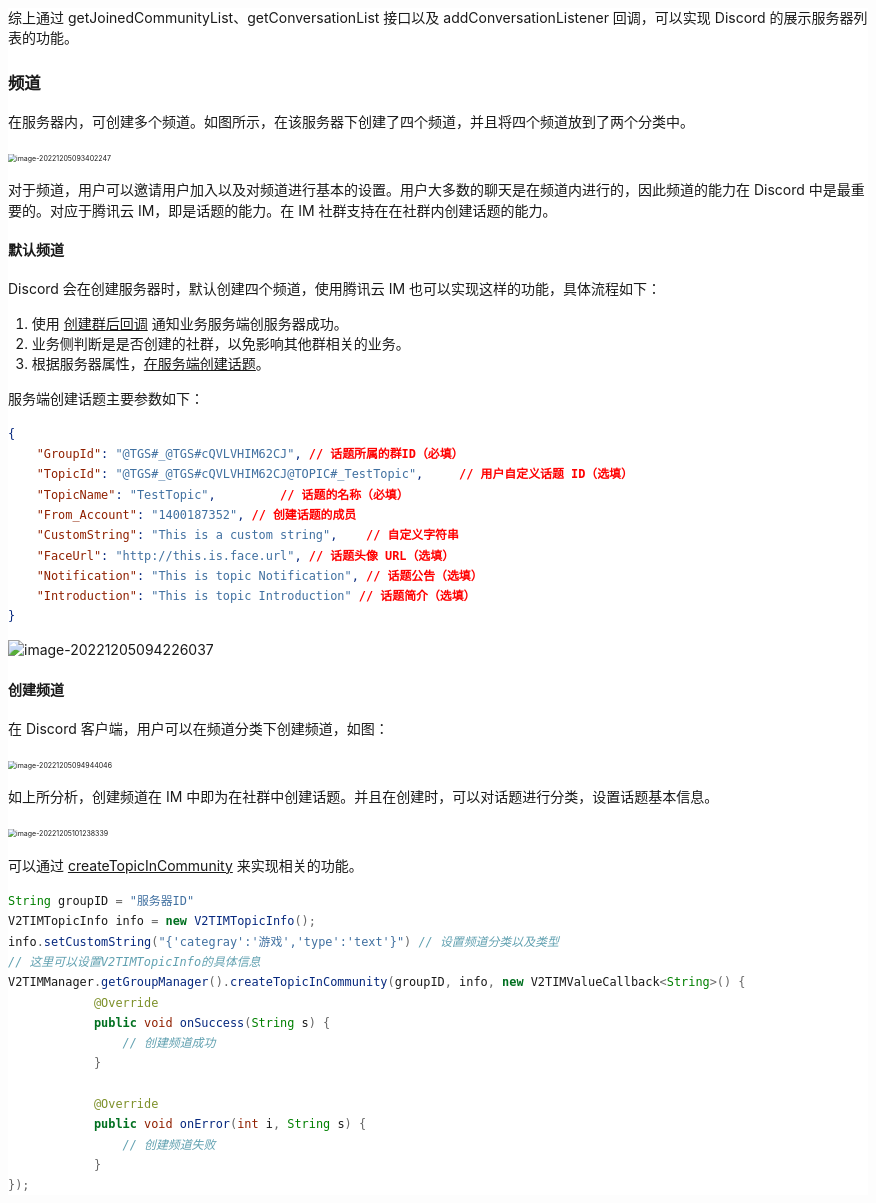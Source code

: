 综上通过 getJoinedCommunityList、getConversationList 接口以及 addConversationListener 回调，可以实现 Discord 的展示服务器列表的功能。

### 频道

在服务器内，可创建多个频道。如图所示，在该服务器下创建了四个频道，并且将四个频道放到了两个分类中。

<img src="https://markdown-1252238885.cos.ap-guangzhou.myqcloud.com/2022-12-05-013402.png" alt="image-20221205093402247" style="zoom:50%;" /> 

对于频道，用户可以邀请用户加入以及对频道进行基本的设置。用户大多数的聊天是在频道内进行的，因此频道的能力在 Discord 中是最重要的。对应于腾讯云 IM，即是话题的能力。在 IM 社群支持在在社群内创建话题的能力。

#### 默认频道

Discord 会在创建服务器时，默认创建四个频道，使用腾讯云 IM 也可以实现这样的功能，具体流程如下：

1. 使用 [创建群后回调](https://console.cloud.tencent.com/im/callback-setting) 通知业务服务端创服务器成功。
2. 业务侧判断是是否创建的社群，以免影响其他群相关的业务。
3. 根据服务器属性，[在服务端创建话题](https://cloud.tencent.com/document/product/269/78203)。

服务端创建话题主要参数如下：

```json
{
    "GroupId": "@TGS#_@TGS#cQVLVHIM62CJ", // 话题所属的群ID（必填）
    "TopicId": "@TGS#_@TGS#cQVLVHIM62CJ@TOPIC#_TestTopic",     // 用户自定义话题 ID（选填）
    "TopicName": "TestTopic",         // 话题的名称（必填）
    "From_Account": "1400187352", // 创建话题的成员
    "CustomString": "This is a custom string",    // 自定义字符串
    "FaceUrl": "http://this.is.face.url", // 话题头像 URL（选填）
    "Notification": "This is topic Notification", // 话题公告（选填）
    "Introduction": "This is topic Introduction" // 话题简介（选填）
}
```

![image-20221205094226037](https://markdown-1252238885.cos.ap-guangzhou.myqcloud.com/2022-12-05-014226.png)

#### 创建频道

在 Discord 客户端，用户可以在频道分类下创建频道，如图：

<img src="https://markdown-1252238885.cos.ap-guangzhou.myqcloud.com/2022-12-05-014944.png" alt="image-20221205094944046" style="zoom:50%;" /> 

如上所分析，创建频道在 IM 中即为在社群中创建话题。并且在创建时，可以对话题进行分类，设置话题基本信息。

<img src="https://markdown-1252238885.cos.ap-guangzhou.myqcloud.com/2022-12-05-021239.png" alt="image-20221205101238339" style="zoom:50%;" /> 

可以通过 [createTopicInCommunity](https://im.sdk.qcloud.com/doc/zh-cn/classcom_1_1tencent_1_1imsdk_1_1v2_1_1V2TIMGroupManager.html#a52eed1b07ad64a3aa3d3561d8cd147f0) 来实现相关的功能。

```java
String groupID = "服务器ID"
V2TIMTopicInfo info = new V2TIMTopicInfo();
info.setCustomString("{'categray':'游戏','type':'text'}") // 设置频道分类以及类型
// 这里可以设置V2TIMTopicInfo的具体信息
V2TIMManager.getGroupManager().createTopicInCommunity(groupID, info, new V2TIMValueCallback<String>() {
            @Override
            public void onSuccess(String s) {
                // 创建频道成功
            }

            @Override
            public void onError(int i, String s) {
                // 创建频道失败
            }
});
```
· · · ·
- [What to produce] Line by line, transcribe the records exactly, omitting the images.

- [Response area]
Source code

: 综上通过 getJoinedCommunityList、getConversationList 接口以及 addConversationListener 回调，可以实现 Discord 的展示服务器列表的功能。

### 频道

在服务器内，可创建多个频道。如图所示，在该服务器下创建了四个频道，并且将四个频道放到了两个分类中。

<img src="https://markdown-1252238885.cos.ap-guangzhou.myqcloud.com/2022-12-05-013402.png" alt="image-20221205093402247" style="zoom:50%;" /> 

对于频道，用户可以邀请用户加入以及对频道进行基本的设置。用户大多数的聊天是在频道内进行的，因此频道的能力在 Discord 中是最重要的。对应于腾讯云 IM，即是话题的能力。在 IM 社群支持在在社群内创建话题的能力。

#### 默认频道

Discord 会在创建服务器时，默认创建四个频道，使用腾讯云 IM 也可以实现这样的功能，具体流程如下：

1. 使用 [创建群后回调](https://console.cloud.tencent.com/im/callback-setting) 通知业务服务端创服务器成功。
2. 业务侧判断是是否创建的社群，以免影响其他群相关的业务。
3. 根据服务器属性，[在服务端创建话题](https://cloud.tencent.com/document/product/269/78203)。

服务端创建话题主要参数如下：

```json
{
    "GroupId": "@TGS#_@TGS#cQVLVHIM62CJ", // 话题所属的群ID（必填）
    "TopicId": "@TGS#_@TGS#cQVLVHIM62CJ@TOPIC#_TestTopic",     // 用户自定义话题 ID（选填）
    "TopicName": "TestTopic",         // 话题的名称（必填）
    "From_Account": "1400187352", // 创建话题的成员
    "CustomString": "This is a custom string",    // 自定义字符串
    "FaceUrl": "http://this.is.face.url", // 话题头像 URL（选填）
    "Notification": "This is topic Notification", // 话题公告（选填）
    "Introduction": "This is topic Introduction" // 话题简介（选填）
}
```

![image-20221205094226037](https://markdown-1252238885.cos.ap-guangzhou.myqcloud.com/2022-12-05-014226.png)

#### 创建频道

在 Discord 客户端，用户可以在频道分类下创建频道，如图：

<img src="https://markdown-1252238885.cos.ap-guangzhou.myqcloud.com/2022-12-05-014944.png" alt="image-20221205094944046" style="zoom:50%;" /> 

如上所分析，创建频道在 IM 中即为在社群中创建话题。并且在创建时，可以对话题进行分类，设置话题基本信息。

<img src="https://markdown-1252238885.cos.ap-guangzhou.myqcloud.com/2022-12-05-021239.png" alt="image-20221205101238339" style="zoom:50%;" /> 

可以通过 [createTopicInCommunity](https://im.sdk.qcloud.com/doc/zh-cn/classcom_1_1tencent_1_1imsdk_1_1v2_1_1V2TIMGroupManager.html#a52eed1b07ad64a3aa3d3561d8cd147f0) 来实现相关的功能。

```java
String groupID = "服务器ID"
V2TIMTopicInfo info = new V2TIMTopicInfo();
info.setCustomString("{'categray':'游戏','type':'text'}") // 设置频道分类以及类型
// 这里可以设置V2TIMTopicInfo的具体信息
V2TIMManager.getGroupManager().createTopicInCommunity(groupID, info, new V2TIMValueCallback<String>() {
            @Override
            public void onSuccess(String s) {
                // 创建频道成功
            }

            @Override
            public void onError(int i, String s) {
                // 创建频道失败
            }
});
```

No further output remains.